WHAT IS EXPECTED: Lines containing the word "Folgende" are the ones to copy from the records below.

──────── DATA FOR ANALYSIS ────────

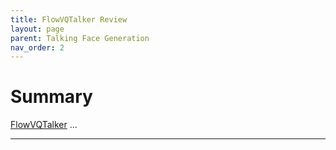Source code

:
 ```yaml
---
title: FlowVQTalker Review
layout: page
parent: Talking Face Generation
nav_order: 2
---
```


# Summary

[FlowVQTalker] ...


----

[FlowVQTalker]: https://arxiv.org/pdf/2403.06375.pdf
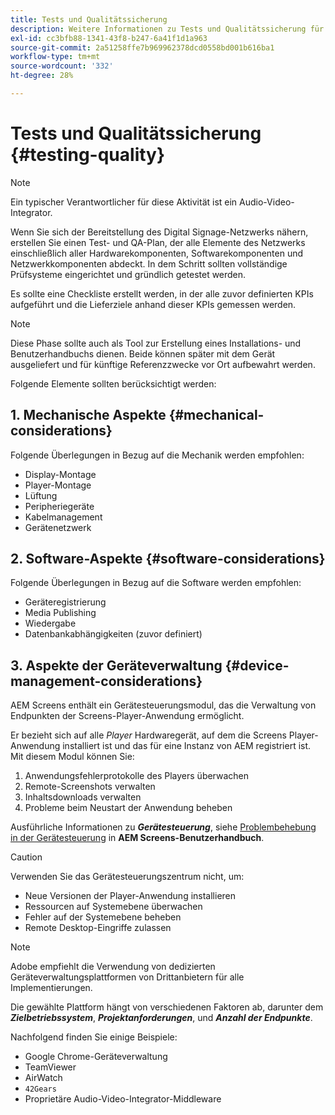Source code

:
 ```yaml
---
title: Tests und Qualitätssicherung
description: Weitere Informationen zu Tests und Qualitätssicherung für AEM Screens finden Sie im Best Practices-Handbuch.
exl-id: cc3bfb88-1341-43f8-b247-6a41f1d1a963
source-git-commit: 2a51258ffe7b969962378dcd0558bd001b616ba1
workflow-type: tm+mt
source-wordcount: '332'
ht-degree: 28%

---
```


# Tests und Qualitätssicherung {#testing-quality}

>[!NOTE]
>Ein typischer Verantwortlicher für diese Aktivität ist ein Audio-Video-Integrator.

Wenn Sie sich der Bereitstellung des Digital Signage-Netzwerks nähern, erstellen Sie einen Test- und QA-Plan, der alle Elemente des Netzwerks einschließlich aller Hardwarekomponenten, Softwarekomponenten und Netzwerkkomponenten abdeckt.
In dem Schritt sollten vollständige Prüfsysteme eingerichtet und gründlich getestet werden.

Es sollte eine Checkliste erstellt werden, in der alle zuvor definierten KPIs aufgeführt und die Lieferziele anhand dieser KPIs gemessen werden.

>[!NOTE]
>
>Diese Phase sollte auch als Tool zur Erstellung eines Installations- und Benutzerhandbuchs dienen. Beide können später mit dem Gerät ausgeliefert und für künftige Referenzzwecke vor Ort aufbewahrt werden.

Folgende Elemente sollten berücksichtigt werden:

## 1. Mechanische Aspekte {#mechanical-considerations}

Folgende Überlegungen in Bezug auf die Mechanik werden empfohlen:

* Display-Montage
* Player-Montage
* Lüftung
* Peripheriegeräte
* Kabelmanagement
* Gerätenetzwerk

## 2. Software-Aspekte {#software-considerations}

Folgende Überlegungen in Bezug auf die Software werden empfohlen:

* Geräteregistrierung
* Media Publishing
* Wiedergabe
* Datenbankabhängigkeiten (zuvor definiert)


## 3. Aspekte der Geräteverwaltung {#device-management-considerations}

AEM Screens enthält ein Gerätesteuerungsmodul, das die Verwaltung von Endpunkten der Screens-Player-Anwendung ermöglicht.

Er bezieht sich auf alle *Player* Hardwaregerät, auf dem die Screens Player-Anwendung installiert ist und das für eine Instanz von AEM registriert ist.
Mit diesem Modul können Sie:

1. Anwendungsfehlerprotokolle des Players überwachen
1. Remote-Screenshots verwalten
1. Inhaltsdownloads verwalten
1. Probleme beim Neustart der Anwendung beheben

Ausführliche Informationen zu ***Gerätesteuerung***, siehe [Problembehebung in der Gerätesteuerung](https://experienceleague.adobe.com/en/docs/experience-manager-screens/user-guide/troubleshooting/monitoring-screens) in **AEM Screens-Benutzerhandbuch**.

>[!CAUTION]
>
>Verwenden Sie das Gerätesteuerungszentrum nicht, um:
>
>* Neue Versionen der Player-Anwendung installieren
>* Ressourcen auf Systemebene überwachen
>* Fehler auf der Systemebene beheben
>* Remote Desktop-Eingriffe zulassen


>[!NOTE]
>
> Adobe empfiehlt die Verwendung von dedizierten Geräteverwaltungsplattformen von Drittanbietern für alle Implementierungen.

Die gewählte Plattform hängt von verschiedenen Faktoren ab, darunter dem ***Zielbetriebssystem***, ***Projektanforderungen***, und ***Anzahl der Endpunkte***.

Nachfolgend finden Sie einige Beispiele:

* Google Chrome-Geräteverwaltung
* TeamViewer
* AirWatch
* `42Gears`
* Proprietäre Audio-Video-Integrator-Middleware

────────

ANSWER BELOW:
Folgende Elemente sollten berücksichtigt werden:
Folgende Überlegungen in Bezug auf die Mechanik werden empfohlen:
Folgende Überlegungen in Bezug auf die Software werden empfohlen:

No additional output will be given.